Tuesday, December 10, 2013

Homeless (Excerpt)

Available now from Amazon.
August 2006
Midwest City, OK


I didn't really know my cousin Laura-Lynn. She was my aunt Louise's only child, but had moved away by the time I was born. She blew through town a few times when I was a kid, but I hadn't seen her in years. She moved back to Oklahoma shortly before she died, but didn't tell anyone in the family. I only went to the funeral because my dad threw out his back loading bags of fertilizer into the truck and Mom wanted me to drive her.

I did notice an unfamiliar man, standing well away from the rest of the assembled at the graveside service. He was older, tall, but slouched, his shoulders hunched. His clothes were rumpled and creased, as was his face, but there was still something about both that said “wealthy.” Maybe it was the deep black Mercedes he was leaning against. His eyes were hidden by equally dark sunglasses, but mine weren't and I had to look away when he noticed me staring. It's amazing how many details your mind can capture in an instant: Charcoal gray sport coat over a black crew neck sweater. Tan slacks. Black belt and shoes, good leather and well made. Hands in pockets, like a guilty school boy. Slim build, but with the soft start of a belly. Hair gone gray, skin sun-dried leather, forehead creased. If he'd been handsome once, there was no sign of it now.

I meant to ask Mom about him after the service, but it slipped my mind in all the family hubbub. Months went by and I would've forgotten about him entirely if it hadn't been for a library book.

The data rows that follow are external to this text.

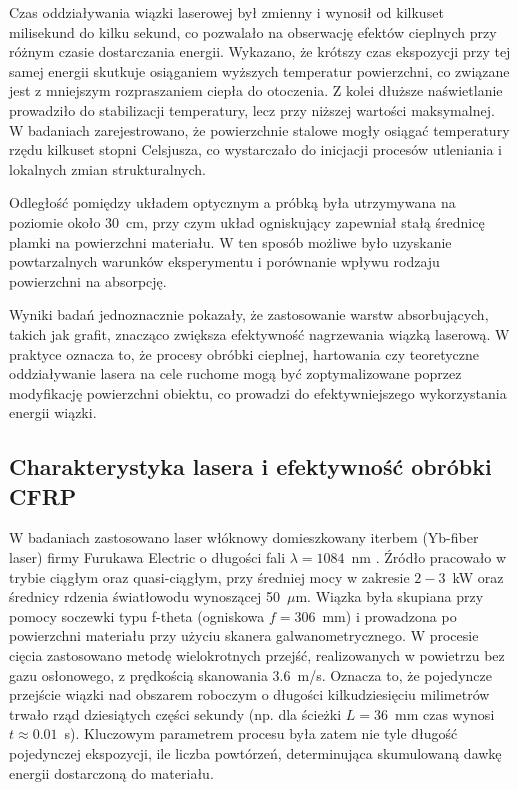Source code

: \documentclass[a4paper,twoside,12pt]{book}
\begin{document}
Czas oddziaływania wiązki laserowej był zmienny i wynosił od kilkuset milisekund do kilku sekund, co pozwalało na obserwację efektów cieplnych przy różnym czasie dostarczania energii. Wykazano, że krótszy czas ekspozycji przy tej samej energii skutkuje osiąganiem wyższych temperatur powierzchni, co związane jest z mniejszym rozpraszaniem ciepła do otoczenia. Z kolei dłuższe naświetlanie prowadziło do stabilizacji temperatury, lecz przy niższej wartości maksymalnej. W badaniach zarejestrowano, że powierzchnie stalowe mogły osiągać temperatury rzędu kilkuset stopni Celsjusza, co wystarczało do inicjacji procesów utleniania i lokalnych zmian strukturalnych.

Odległość pomiędzy układem optycznym a próbką była utrzymywana na poziomie około 30~cm, przy czym układ ogniskujący zapewniał stałą średnicę plamki na powierzchni materiału. W ten sposób możliwe było uzyskanie powtarzalnych warunków eksperymentu i porównanie wpływu rodzaju powierzchni na absorpcję.

Wyniki badań jednoznacznie pokazały, że zastosowanie warstw absorbujących, takich jak grafit, znacząco zwiększa efektywność nagrzewania wiązką laserową. W praktyce oznacza to, że procesy obróbki cieplnej, hartowania czy teoretyczne oddziaływanie lasera na cele ruchome mogą być zoptymalizowane poprzez modyfikację powierzchni obiektu, co prowadzi do efektywniejszego wykorzystania energii wiązki.


\subsection*{Charakterystyka lasera i efektywność obróbki CFRP}

W badaniach zastosowano laser włóknowy domieszkowany iterbem (Yb-fiber laser) firmy Furukawa Electric o długości fali $\lambda = 1084$~nm \cite{bib:niino2016laser}. Źródło pracowało w trybie ciągłym oraz quasi-ciągłym, przy średniej mocy w zakresie $2{-}3$~kW oraz średnicy rdzenia światłowodu wynoszącej 50~$\mu$m. Wiązka była skupiana przy pomocy soczewki typu f-theta (ogniskowa $f=306$~mm) i prowadzona po powierzchni materiału przy użyciu skanera galwanometrycznego. W procesie cięcia zastosowano metodę wielokrotnych przejść, realizowanych w powietrzu bez gazu osłonowego, z prędkością skanowania $3.6$~m/s. Oznacza to, że pojedyncze przejście wiązki nad obszarem roboczym o długości kilkudziesięciu milimetrów trwało rząd dziesiątych części sekundy (np. dla ścieżki $L=36$~mm czas wynosi $t \approx 0.01$~s). Kluczowym parametrem procesu była zatem nie tyle długość pojedynczej ekspozycji, ile liczba powtórzeń, determinująca skumulowaną dawkę energii dostarczoną do materiału.
\end{document}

I was at work early one morning, getting ready to sort through the pile of stuff that had accumulated on my desk during the previous day. In addition to that mess, there was a stack of “new arrival” books sitting in my chair. Once again surrendering to the chaos that is a public library, I made myself comfortable on the floor, using my creaky wooden desk as a backrest. Hoping for fortification through caffeination, I pulled the top book off the stack to thumb through while I drank my coffee. It was at an angle, set apart from the rest – the clerk's sign that it was something to which she felt I should pay special attention.

Red Sky Mourning (2006, Viking Press) was the latest release from “award-winning author” John Anders Erickson. I'd read all sorts of rave reviews of it. The waiting list of patrons was already two pages long and I considered the ethical implications of sneaking it home for a quick read before putting it out on the shelf. Librarian's prerogative, I figured.

Since it was not yet in circulation, it was one of the few books in the library without nerd-, Groucho-, or cat-eye sunglasses drawn over the author's photo, so it took me a moment to place him – John Anders Erickson.

Posed, lit, and probably Photoshopped, the man on the cover looked healthy and rugged, with bright blue eyes. He leaned in toward the camera seductively, cradling a meerschaum pipe, the sleeves of his white shirt rolled up to the elbow, exposing the famed mermaid tattoo on his bulging, sailor's forearm. No wonder he'd been so startled when he caught me staring at him. I couldn't believe I hadn't recognized him immediately, but I wasn't exactly expecting to see the world famous author of Vikings and Pirates: Tales of My Fathers and The Mermaid's Dirge at a family funeral in Ada, Oklahoma.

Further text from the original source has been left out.